How we handle on-call rotations

Reading time6min


Updated


Author

At Resend, on-call exists to give every production issue a clear owner.

The goal of on-call is not heroics. The goal is to restore service quickly, escalate early, communicate clearly, and improve the system after every incident.

On-call is for production alerts and customer-impacting reliability issues.

Weekly rotation

Our on-call rotation runs weekly. Each week, we assign:

  • One primary on-call engineer
  • One secondary on-call engineer

On-call coverage

Primary

The primary on-call engineer is the first responder for alerts during the week.

The primary is expected to:

  • Stay reachable throughout the rotation
  • Have a laptop and reliable internet access
  • Acknowledge alerts quickly
  • Assess impact and severity
  • Start mitigation immediately
  • Escalate early when help is needed
  • Declare an incident when there is customer impact or meaningful degradation

Being primary does not mean solving everything alone. Good on-call engineers ask for help early.

Secondary

The secondary on-call engineer supports the primary and steps in when needed.

The secondary is expected to:

  • Be reachable throughout the rotation
  • Cover short planned gaps when coordinated in advance
  • Take over if the primary is unavailable
  • Help with diagnosis, mitigation, and decision-making during incidents

The secondary should be ready to jump in, not catch up from scratch.

Availability

It is fine to have errands or short personal commitments during your week. What matters is that coverage is always clear.

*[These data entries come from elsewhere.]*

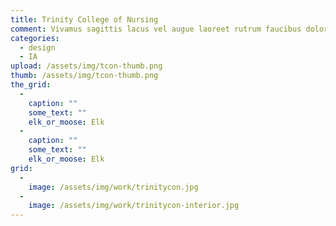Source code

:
 ```yaml
---
title: Trinity College of Nursing
comment: Vivamus sagittis lacus vel augue laoreet rutrum faucibus dolor auctor. Fusce dapibus, tellus ac cursus commodo, tortor mauris condimentum nibh, ut fermentum massa justo sit amet risus. Nullam id dolor id nibh ultricies vehicula ut id elit. Curabitur blandit tempus porttitor.
categories:
  - design
  - IA
upload: /assets/img/tcon-thumb.png
thumb: /assets/img/tcon-thumb.png
the_grid:
  - 
    caption: ""
    some_text: ""
    elk_or_moose: Elk
  - 
    caption: ""
    some_text: ""
    elk_or_moose: Elk
grid:
  - 
    image: /assets/img/work/trinitycon.jpg
  - 
    image: /assets/img/work/trinitycon-interior.jpg
---
```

If you expect to be away from your laptop or without internet for a period of time, coordinate with the secondary ahead of time and make sure they explicitly confirm coverage.

If you cannot provide coverage for the week because of travel, illness, PTO, or other commitments, you are responsible for arranging a swap, ideally with at least one week's notice, and updating the on-call calendar. There should never be ambiguity about who is on call.

Responding to alerts

When an alert fires, the on-call engineer should:

  1. Acknowledge it quickly
  2. Assess customer impact
  3. Start with mitigation
  4. Escalate early if the issue is unclear, high risk, or moving too slowly
  5. Communicate status clearly with the customers and in the incident channel

We optimize for restoring service first. A full diagnosis can happen after the system is stable.

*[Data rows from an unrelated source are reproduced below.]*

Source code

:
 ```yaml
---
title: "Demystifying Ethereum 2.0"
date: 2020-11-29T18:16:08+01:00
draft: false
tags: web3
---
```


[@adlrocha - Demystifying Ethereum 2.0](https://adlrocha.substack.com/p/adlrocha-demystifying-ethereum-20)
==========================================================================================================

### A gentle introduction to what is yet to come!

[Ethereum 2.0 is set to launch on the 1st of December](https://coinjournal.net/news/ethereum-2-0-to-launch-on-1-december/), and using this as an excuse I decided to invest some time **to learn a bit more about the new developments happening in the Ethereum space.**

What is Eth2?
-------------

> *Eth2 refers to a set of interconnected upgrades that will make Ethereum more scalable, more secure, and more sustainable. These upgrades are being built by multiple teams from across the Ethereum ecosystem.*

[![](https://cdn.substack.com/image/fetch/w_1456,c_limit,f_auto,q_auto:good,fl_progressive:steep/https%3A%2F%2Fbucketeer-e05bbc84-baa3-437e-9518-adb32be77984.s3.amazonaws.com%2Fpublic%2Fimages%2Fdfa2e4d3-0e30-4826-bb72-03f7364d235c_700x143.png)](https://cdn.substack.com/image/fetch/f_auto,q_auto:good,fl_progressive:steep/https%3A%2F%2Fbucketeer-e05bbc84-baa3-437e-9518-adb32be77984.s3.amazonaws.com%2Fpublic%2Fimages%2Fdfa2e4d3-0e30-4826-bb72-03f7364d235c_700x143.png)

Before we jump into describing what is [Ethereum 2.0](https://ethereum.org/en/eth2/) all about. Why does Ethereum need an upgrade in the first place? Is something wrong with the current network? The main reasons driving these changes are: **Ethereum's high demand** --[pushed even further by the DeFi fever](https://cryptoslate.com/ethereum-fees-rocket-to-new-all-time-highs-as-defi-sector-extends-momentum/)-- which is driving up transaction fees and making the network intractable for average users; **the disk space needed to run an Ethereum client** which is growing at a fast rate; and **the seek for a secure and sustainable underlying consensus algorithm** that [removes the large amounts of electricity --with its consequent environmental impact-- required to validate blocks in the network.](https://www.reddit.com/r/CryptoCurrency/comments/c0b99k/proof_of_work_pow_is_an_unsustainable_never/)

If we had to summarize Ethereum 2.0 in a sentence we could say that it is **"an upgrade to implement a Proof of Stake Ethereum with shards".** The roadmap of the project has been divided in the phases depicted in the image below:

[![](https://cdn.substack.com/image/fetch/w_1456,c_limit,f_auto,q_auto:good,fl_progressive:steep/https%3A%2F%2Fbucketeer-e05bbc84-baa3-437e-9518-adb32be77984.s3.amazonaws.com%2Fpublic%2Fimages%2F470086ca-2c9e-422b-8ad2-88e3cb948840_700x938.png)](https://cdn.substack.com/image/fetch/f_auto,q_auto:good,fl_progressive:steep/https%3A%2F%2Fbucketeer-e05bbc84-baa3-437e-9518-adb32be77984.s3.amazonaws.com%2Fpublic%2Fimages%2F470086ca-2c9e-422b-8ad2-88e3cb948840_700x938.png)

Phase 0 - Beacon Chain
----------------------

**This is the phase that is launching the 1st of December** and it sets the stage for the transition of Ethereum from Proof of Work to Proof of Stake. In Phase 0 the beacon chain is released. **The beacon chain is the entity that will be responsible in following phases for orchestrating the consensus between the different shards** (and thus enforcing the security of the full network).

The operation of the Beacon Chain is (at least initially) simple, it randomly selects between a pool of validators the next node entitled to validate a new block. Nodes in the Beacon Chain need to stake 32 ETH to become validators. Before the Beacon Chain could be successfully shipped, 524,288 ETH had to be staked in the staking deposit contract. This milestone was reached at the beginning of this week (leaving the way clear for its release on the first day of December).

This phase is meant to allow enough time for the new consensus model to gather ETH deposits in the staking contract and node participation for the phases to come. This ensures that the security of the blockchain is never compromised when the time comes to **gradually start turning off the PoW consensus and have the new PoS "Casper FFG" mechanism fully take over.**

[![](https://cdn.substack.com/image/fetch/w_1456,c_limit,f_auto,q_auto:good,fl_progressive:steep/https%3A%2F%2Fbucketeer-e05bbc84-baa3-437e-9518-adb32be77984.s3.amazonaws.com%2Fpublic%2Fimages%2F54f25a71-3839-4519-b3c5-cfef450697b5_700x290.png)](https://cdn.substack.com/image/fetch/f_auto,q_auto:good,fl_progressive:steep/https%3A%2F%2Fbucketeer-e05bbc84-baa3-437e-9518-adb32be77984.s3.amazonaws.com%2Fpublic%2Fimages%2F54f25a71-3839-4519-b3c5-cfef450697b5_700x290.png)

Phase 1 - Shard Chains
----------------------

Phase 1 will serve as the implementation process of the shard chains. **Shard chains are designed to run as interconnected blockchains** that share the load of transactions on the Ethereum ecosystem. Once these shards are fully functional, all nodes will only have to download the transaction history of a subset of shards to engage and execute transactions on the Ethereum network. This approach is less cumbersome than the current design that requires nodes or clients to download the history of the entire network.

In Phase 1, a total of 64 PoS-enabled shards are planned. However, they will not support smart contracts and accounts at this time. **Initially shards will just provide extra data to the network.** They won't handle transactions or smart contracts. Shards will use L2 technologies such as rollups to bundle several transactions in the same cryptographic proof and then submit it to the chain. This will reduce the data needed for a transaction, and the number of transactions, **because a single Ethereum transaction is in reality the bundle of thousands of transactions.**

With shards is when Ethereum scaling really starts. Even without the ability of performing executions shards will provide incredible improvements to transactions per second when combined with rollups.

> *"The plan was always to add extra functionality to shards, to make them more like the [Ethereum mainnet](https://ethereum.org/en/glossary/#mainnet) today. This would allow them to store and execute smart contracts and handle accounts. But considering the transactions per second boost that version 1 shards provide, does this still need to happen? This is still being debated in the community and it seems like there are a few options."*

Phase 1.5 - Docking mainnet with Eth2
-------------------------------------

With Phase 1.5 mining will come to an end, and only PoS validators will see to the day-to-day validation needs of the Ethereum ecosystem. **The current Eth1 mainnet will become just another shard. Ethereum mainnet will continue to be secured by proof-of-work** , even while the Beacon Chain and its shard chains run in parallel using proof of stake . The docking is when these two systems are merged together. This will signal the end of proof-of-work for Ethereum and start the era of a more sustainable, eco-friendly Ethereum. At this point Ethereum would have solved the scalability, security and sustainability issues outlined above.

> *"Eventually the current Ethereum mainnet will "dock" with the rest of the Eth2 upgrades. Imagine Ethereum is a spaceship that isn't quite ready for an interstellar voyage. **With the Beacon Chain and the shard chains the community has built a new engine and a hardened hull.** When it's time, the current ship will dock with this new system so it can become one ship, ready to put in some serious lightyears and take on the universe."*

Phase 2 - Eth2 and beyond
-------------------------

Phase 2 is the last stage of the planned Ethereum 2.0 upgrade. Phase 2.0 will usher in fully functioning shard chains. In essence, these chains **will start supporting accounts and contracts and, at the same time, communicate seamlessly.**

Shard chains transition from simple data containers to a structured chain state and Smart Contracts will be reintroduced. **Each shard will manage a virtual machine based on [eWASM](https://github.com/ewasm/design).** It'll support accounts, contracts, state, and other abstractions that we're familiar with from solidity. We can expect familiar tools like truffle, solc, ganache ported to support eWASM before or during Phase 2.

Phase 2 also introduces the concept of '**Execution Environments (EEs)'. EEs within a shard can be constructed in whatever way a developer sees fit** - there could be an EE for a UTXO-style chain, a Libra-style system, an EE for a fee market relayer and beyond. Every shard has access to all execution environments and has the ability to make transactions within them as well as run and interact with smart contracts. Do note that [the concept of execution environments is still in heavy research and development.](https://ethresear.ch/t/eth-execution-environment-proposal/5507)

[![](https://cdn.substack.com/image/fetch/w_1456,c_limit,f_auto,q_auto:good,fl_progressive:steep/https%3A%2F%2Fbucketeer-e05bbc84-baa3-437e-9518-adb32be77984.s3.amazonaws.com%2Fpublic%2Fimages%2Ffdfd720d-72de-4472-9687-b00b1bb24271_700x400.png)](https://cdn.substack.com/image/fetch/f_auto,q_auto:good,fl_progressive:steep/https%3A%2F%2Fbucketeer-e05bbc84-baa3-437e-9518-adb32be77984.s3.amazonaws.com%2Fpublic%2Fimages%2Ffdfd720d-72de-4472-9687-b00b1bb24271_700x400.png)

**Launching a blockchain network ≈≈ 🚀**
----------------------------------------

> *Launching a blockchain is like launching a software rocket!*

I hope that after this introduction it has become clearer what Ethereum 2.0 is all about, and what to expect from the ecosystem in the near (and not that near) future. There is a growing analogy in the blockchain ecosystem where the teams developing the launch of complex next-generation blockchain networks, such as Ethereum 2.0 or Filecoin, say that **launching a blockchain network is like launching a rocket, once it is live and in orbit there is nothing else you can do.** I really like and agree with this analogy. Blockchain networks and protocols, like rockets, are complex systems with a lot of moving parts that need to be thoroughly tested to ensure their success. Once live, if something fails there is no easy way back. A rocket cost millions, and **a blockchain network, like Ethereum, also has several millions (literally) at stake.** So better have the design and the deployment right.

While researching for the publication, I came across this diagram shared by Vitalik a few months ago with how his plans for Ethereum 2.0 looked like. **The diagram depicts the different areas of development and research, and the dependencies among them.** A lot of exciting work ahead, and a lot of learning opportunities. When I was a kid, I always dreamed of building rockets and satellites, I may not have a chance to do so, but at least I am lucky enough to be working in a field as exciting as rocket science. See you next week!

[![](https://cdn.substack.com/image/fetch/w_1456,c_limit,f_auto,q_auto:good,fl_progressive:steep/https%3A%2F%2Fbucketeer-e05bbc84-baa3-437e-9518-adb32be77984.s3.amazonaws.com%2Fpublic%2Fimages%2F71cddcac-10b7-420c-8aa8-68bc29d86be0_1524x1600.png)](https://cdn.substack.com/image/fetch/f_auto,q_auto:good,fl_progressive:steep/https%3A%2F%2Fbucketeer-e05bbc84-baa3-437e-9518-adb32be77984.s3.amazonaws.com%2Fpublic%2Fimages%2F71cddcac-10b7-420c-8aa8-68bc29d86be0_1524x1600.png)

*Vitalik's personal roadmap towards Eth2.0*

If the issue has customer impact or degraded performance, follow our incident process.

Resolving issues

We prefer safe, reversible actions that reduce impact quickly.

This usually means:

  • Using runbooks when they exist
  • Rolling back recent changes when appropriate
  • Disabling risky features or flags when needed
  • Avoiding single-threaded debugging for too long
  • Leaving clear notes so others can join quickly

The fastest path to stability is usually better than the most elegant technical fix in the moment.

Post-incident duties

Once the issue is resolved, the on-call engineer should ensure the operational context is captured and any immediate follow-up work is created.

This includes:

  • Documenting what happened and how it was resolved
  • Capturing missing context in the incident tool or channel
  • Identifying weak alerts, missing runbooks, or tooling gaps
  • Creating follow-up tasks to prevent the same class of issue from happening again
  • Including unresolved risks in the next handoff, if needed

If a formal incident was declared, follow our post-incident review process.

Handling stress

On-call can be stressful. That is normal.

A few things to remember:

  • You are not expected to know everything
  • You are not expected to handle incidents alone
  • Asking for help early is good judgment
  • Repeated pager noise is a systems problem
  • Every incident is a chance to improve our tooling and documentation

We want on-call to be sustainable. If the rotation is too noisy or too stressful, we should improve the system, not normalize the pain.

What good on-call looks like

We evaluate on-call quality through a few simple questions:

  • Are we detecting real issues quickly?
  • Are alerts acknowledged fast?
  • Are we restoring service quickly?
  • Are our alerts actionable, or are they noisy?
  • Are incidents turning into better monitoring, runbooks, and product quality?